Zhao Yan aproximou-se e estendeu a mão em direção às curvas de Hening. No entanto, ela foi rápida e agarrou seu pulso.
— Já que vamos morrer cedo ou tarde, que tal assim: em vez de ser morto pelos meus irmãos, eu te mato primeiro e depois me suicido. Que tal? — O semblante sério de Hening parecia realmente contemplar essa possibilidade.
— Se morrermos agora, acredita que a frágil paz entre o Reino Jing e o Reino Liang se tornará uma guerra imediata? — Zhao Yan respondeu indiferente.

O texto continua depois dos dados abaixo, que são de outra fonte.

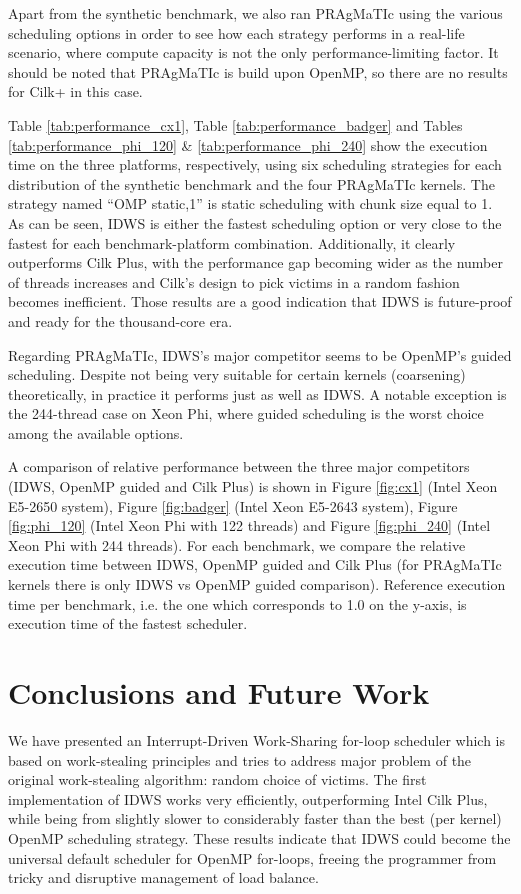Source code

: \documentclass{acm_proc_article-sp}
\newcommand{\PRAGMATIC}{PRAgMaTIc\xspace}
\begin{document}
Apart from the synthetic benchmark, we also ran \PRAGMATIC using the various
scheduling options in order to see how each strategy performs in a real-life
scenario, where compute capacity is not the only performance-limiting factor. It
should be noted that \PRAGMATIC is build upon OpenMP, so there are no results
for Cilk+ in this case.

Table \ref{tab:performance_cx1}, Table \ref{tab:performance_badger} and
Tables \ref{tab:performance_phi_120} \& \ref{tab:performance_phi_240} show the
execution time on the three platforms, respectively, using six scheduling
strategies for each distribution of the synthetic benchmark and the four
\PRAGMATIC kernels. The strategy named ``OMP static,1'' is static scheduling
with chunk size equal to 1. As can be seen, IDWS is either the fastest
scheduling option or very close to the fastest for each benchmark-platform
combination. Additionally, it clearly outperforms Cilk Plus, with the
performance gap becoming wider as the number of threads increases and Cilk's
design to pick victims in a random fashion becomes inefficient. Those results
are a good indication that IDWS is future-proof and ready for the thousand-core
era.

Regarding \PRAGMATIC, IDWS's major competitor seems to be OpenMP's guided
scheduling. Despite not being very suitable for certain kernels (coarsening)
theoretically, in practice it performs just as well as IDWS. A notable exception
is the 244-thread case on Xeon Phi, where guided scheduling is the worst choice
among the available options.

A comparison of relative performance between the three major competitors (IDWS,
OpenMP guided and Cilk Plus) is shown in Figure \ref{fig:cx1} (Intel Xeon
E5-2650 system), Figure \ref{fig:badger} (Intel Xeon E5-2643 system), Figure
\ref{fig:phi_120} (Intel Xeon Phi with 122 threads) and Figure
\ref{fig:phi_240} (Intel Xeon Phi with 244 threads). For each benchmark, we
compare the relative execution time between IDWS, OpenMP guided and Cilk Plus
(for \PRAGMATIC kernels there is only IDWS vs OpenMP guided comparison).
Reference execution time per benchmark, i.e. the one which corresponds to 1.0 on
the y-axis, is execution time of the fastest scheduler.


\section{Conclusions and Future Work}
\label{sect:conclusions}
We have presented an Interrupt-Driven Work-Sharing for-loop scheduler which is
based on work-stealing principles and tries to address major problem of the
original work-stealing algorithm: random choice of victims. The first
implementation of IDWS works very efficiently, outperforming Intel Cilk Plus,
while being from slightly slower to considerably faster than the best (per
kernel) OpenMP scheduling strategy. These results indicate that IDWS could
become the universal default scheduler for OpenMP for-loops, freeing the
programmer from tricky and disruptive management of load balance.
\end{document}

Era claro que ela só estava falando por falar, no final não faria nada contra ele, e aquilo era apenas uma brincadeira entre marido e mulher para apimentar a relação.
— Tsk! — Hening estalou a língua, mas só conseguiu afastar Zhao Yan com uma expressão descontente.
Depois, ela se jogou sobre a mesa, como um peixe morto sem sonhos, sem qualquer compostura.
Quanto mais pensava, mais irritada ficava, e então olhou para Zhao Yan com um olhar que dizia que queria devorá-lo, dizendo ferozmente: — Como eu fui parar com um canalha desses? Perder a virgindade até que tudo bem, mas terminar assim, sem escapatória da morte!
— Diga, existe alguma possibilidade de seu marido conseguir assumir o trono? — Zhao Yan falou calmamente.
— Hã? Você? Com o que? Com as dezenas de guardas e servas da mansão? Ou com aqueles ministros que só deixam presentes e nem entram? — Hening nem levantou as pálpebras.
— Esses ministros não entram porque não têm visão — Zhao Yan fixou o olhar na lista de presentes.
De fato, Hening tinha razão em parte: Zhao Yan enviara convites a todos os oficiais do reino, e além de arrecadar dinheiro, era também uma forma de sondagem.
O resultado? Nenhum compareceu ao banquete.
O palácio imperial quase fora todo dividido, e os que restavam não queriam se comprometer com ele.
— Realmente, disputar um pedaço do poder no palácio imperial está difícil, precisamos pensar em outro plano.
— Que tal fugirmos para o nosso grande Liang? Eu garanto que lá nós dois não morreremos —, disse Hening de repente, sem nenhuma introdução.
— Hum? — Zhao Yan ergueu uma sobrancelha.
Ela havia mudado de ideia? Por que estava disposta a levá-lo junto agora?
— Por que está me olhando assim?
— Só estou feliz, sabe? Depois de tanto esforço, minha esposa finalmente me reconheceu — Zhao Yan colocou a mão no peito, com um sorriso satisfeito.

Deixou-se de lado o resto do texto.